MANCHESTER, NEW HAMPSHIRE
Taking the name of its original 1994 pub, STARK BREWING COMPANY (New Hampshire’s first operating brewpub) is the brainchild of brewmaster Pete Telge, who moved to Manchester’s red brick Millyard District and rebranded his bustling basement operation Milly’s Tavern in ’99. Now newly renamed Stark, the rustic brewery also features a distillery.
Down the stairs in an old fabric mill, Stark changed its business moniker from Milly’s Tavern in January ’17. Wood-floored brass tanks and other brewing equipment surround the spacious central bar along with several seating tables. A rear banquet room and full kitchen fill out the interior. Top shelf liquor was available alongside the rangy beer selection.

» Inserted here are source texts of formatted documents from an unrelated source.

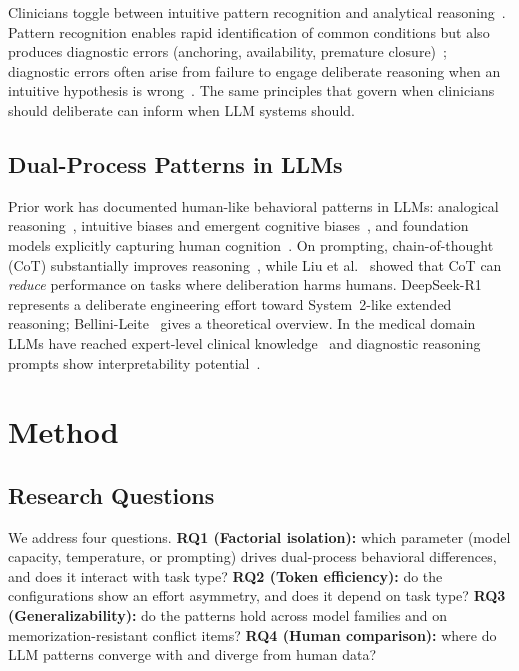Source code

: \documentclass[conference]{IEEEtran}
\begin{document}
Clinicians toggle between intuitive pattern recognition and analytical reasoning~\cite{Croskerry2009}. Pattern recognition enables rapid identification of common conditions but also produces diagnostic errors (anchoring, availability, premature closure)~\cite{Croskerry2013, Saposnik2016}; diagnostic errors often arise from failure to engage deliberate reasoning when an intuitive hypothesis is wrong~\cite{Norman2009, Pelaccia2011}. The same principles that govern when clinicians should deliberate can inform when LLM systems should.

\subsection{Dual-Process Patterns in LLMs}

Prior work has documented human-like behavioral patterns in LLMs: analogical reasoning~\cite{Webb2023}, intuitive biases and emergent cognitive biases~\cite{Binz2023, Hagendorff2023, Itzhak2024}, and foundation models explicitly capturing human cognition~\cite{Binz2025}. On prompting, chain-of-thought (CoT) substantially improves reasoning~\cite{Wei2022, Kojima2022}, while Liu et al.~\cite{Liu2024} showed that CoT can \textit{reduce} performance on tasks where deliberation harms humans. DeepSeek-R1~\cite{DeepSeekAI2025} represents a deliberate engineering effort toward System~2-like extended reasoning; Bellini-Leite~\cite{BelliniLeite2024} gives a theoretical overview. In the medical domain LLMs have reached expert-level clinical knowledge~\cite{Singhal2023, Nori2023} and diagnostic reasoning prompts show interpretability potential~\cite{Savage2024}.

\section{Method}
\label{sec:method}

\subsection{Research Questions}

We address four questions. \textbf{RQ1 (Factorial isolation):} which parameter (model capacity, temperature, or prompting) drives dual-process behavioral differences, and does it interact with task type? \textbf{RQ2 (Token efficiency):} do the configurations show an effort asymmetry, and does it depend on task type? \textbf{RQ3 (Generalizability):} do the patterns hold across model families and on memorization-resistant conflict items? \textbf{RQ4 (Human comparison):} where do LLM patterns converge with and diverge from human data?
\end{document}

I had the fried haddock with all fifteen proprietary suds on draught during my enjoyable Friday noon stopover, September ’22.
Brisk Czech-styled pilsner, Puppy Dog, retained light maize-dried barleycorn musk for woodsy Saaz-hopped lemon twist and slight sulfuric divergence.

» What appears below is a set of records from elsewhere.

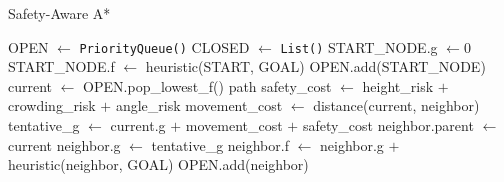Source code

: \documentclass{article}
\begin{document}
\setcounter{algorithm}{1}

\begin{algorithm}
\caption{Safety-Aware A*}
\begin{algorithmic}[1]
    \State OPEN $\gets$ \texttt{PriorityQueue()}
    \State CLOSED $\gets$ \texttt{List()}
    \State START\_NODE.g $\gets 0$
    \State START\_NODE.f $\gets$ heuristic(START, GOAL)
    \State OPEN.add(START\_NODE)
        \State current $\gets$ OPEN.pop\_lowest\_f()
            \State \Return path
        \EndIf
            \State safety\_cost $\gets$ height\_risk $+$ crowding\_risk $+$ angle\_risk
            \State movement\_cost $\gets$ distance(current, neighbor)
            \State tentative\_g $\gets$ current.g $+$ movement\_cost $+$ safety\_cost
                \State neighbor.parent $\gets$ current
                \State neighbor.g $\gets$ tentative\_g
                \State neighbor.f $\gets$ neighbor.g $+$ heuristic(neighbor, GOAL)
                \State OPEN.add(neighbor)
            \EndIf
        \EndFor
    \EndWhile
\end{algorithmic}
\end{algorithm}
\end{document}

Grassy hop astringency penetrated the white breaded lager yeast of Mt. Uncanoonic Cream Ale, leaving orange-oiled lemongrass tartness on the backend.
Zesty orange-peeled grapefruit tanginess gained candied pineapple, lemon curd, talc soapstone and floral whims above the white wheat base of Zeus Belgian Wit, one of Stark’s better-known and best designed offerings.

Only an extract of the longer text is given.